Navigate

SI-7 (10)

SI-7 (10): Protection Of Boot Firmware

The information system implements [Assignment: organization-defined security safeguards] to protect the integrity of boot firmware in [Assignment: organization-defined devices].

Supplemental

Unauthorized modifications to boot firmware may be indicative of a sophisticated, targeted cyber attack. These types of cyber attacks can result in a permanent denial of service (e.g., if the firmware is corrupted) or a persistent malicious code presence (e.g., if code is embedded within the firmware).
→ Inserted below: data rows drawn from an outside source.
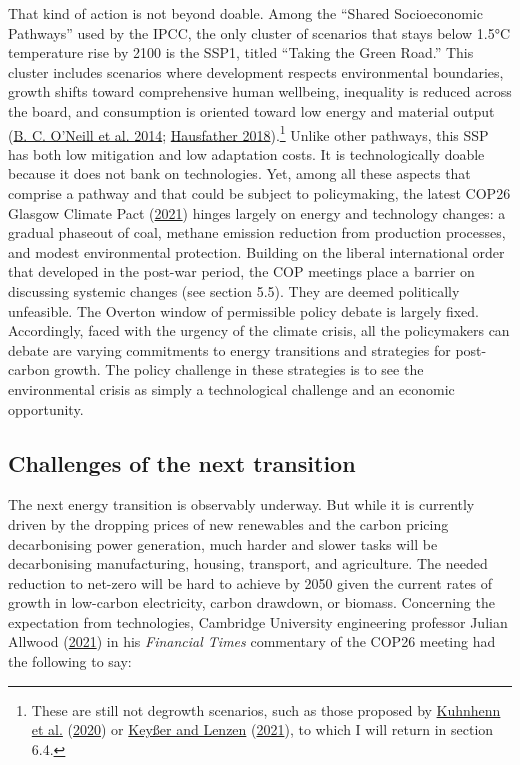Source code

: \documentclass[a4paper, nobind]{templates/ociamthesis}
\begin{document}
That kind of action is not beyond doable. Among the ``Shared Socioeconomic Pathways'' used by the IPCC, the only cluster of scenarios that stays below 1.5°C temperature rise by 2100 is the SSP1, titled ``Taking the Green Road.'' This cluster includes scenarios where development respects environmental boundaries, growth shifts toward comprehensive human wellbeing, inequality is reduced across the board, and consumption is oriented toward low energy and material output (\protect\hyperlink{ref-oneill_new_2014}{B. C. O'Neill et al. 2014}; \protect\hyperlink{ref-hausfather_explainer_2018}{Hausfather 2018}).\footnote{These are still not degrowth scenarios, such as those proposed by \protect\hyperlink{ref-kuhnhenn_societal_2020}{Kuhnhenn et al.} (\protect\hyperlink{ref-kuhnhenn_societal_2020}{2020}) or \protect\hyperlink{ref-keysser_15_2021}{Keyßer and Lenzen} (\protect\hyperlink{ref-keysser_15_2021}{2021}), to which I will return in section 6.4.} Unlike other pathways, this SSP has both low mitigation and low adaptation costs. It is technologically doable because it does not bank on technologies. Yet, among all these aspects that comprise a pathway and that could be subject to policymaking, the latest COP26 Glasgow Climate Pact (\protect\hyperlink{ref-unfccc_glasgow_2021}{2021}) hinges largely on energy and technology changes: a gradual phaseout of coal, methane emission reduction from production processes, and modest environmental protection. Building on the liberal international order that developed in the post-war period, the COP meetings place a barrier on discussing systemic changes (see section 5.5). They are deemed politically unfeasible. The Overton window of permissible policy debate is largely fixed. Accordingly, faced with the urgency of the climate crisis, all the policymakers can debate are varying commitments to energy transitions and strategies for post-carbon growth. The policy challenge in these strategies is to see the environmental crisis as simply a technological challenge and an economic opportunity.

\hypertarget{challenges-of-the-next-transition}{%
\subsection{Challenges of the next transition}\label{challenges-of-the-next-transition}}

The next energy transition is observably underway. But while it is currently driven by the dropping prices of new renewables and the carbon pricing decarbonising power generation, much harder and slower tasks will be decarbonising manufacturing, housing, transport, and agriculture. The needed reduction to net-zero will be hard to achieve by 2050 given the current rates of growth in low-carbon electricity, carbon drawdown, or biomass. Concerning the expectation from technologies, Cambridge University engineering professor Julian Allwood (\protect\hyperlink{ref-allwood_technology_2021}{2021}) in his \emph{Financial Times} commentary of the COP26 meeting had the following to say:
\end{document}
Devices can protect the integrity of the boot firmware in organizational information systems by: (i) verifying the integrity and authenticity of all updates to the boot firmware prior to applying changes to the boot devices; and (ii) preventing unauthorized processes from modifying the boot firmware.

CIA Levels
Confidentiality	unknown
Integrity	unknown
Availability	unknown

Overlays
Cross Domain (Access), Cross Domain (Multilevel), Cross Domain (Transfer), NC3

Related Controls

The controls below (if any) were marked by NIST as being related to SI-7 (10).

Control	Description
No controls

Enhancements

The controls below (if any) add on to the requirements of SI-7 (10).

Control	Description
No controls

Related CCIs

The CCIs below are tied to SI-7 (10).

CCI	Definition
CCI-002727	The organization defines the security safeguards to be implemented to protect the integrity of the boot firmware in organization-defined devices.
CCI-002728	The organization defines the devices on which organization-defined security safeguards will be implemented to protect the integrity of the boot firmware.
CCI-002729	The information system implements organization-defined security safeguards to protect the integrity of boot firmware in organization-defined devices.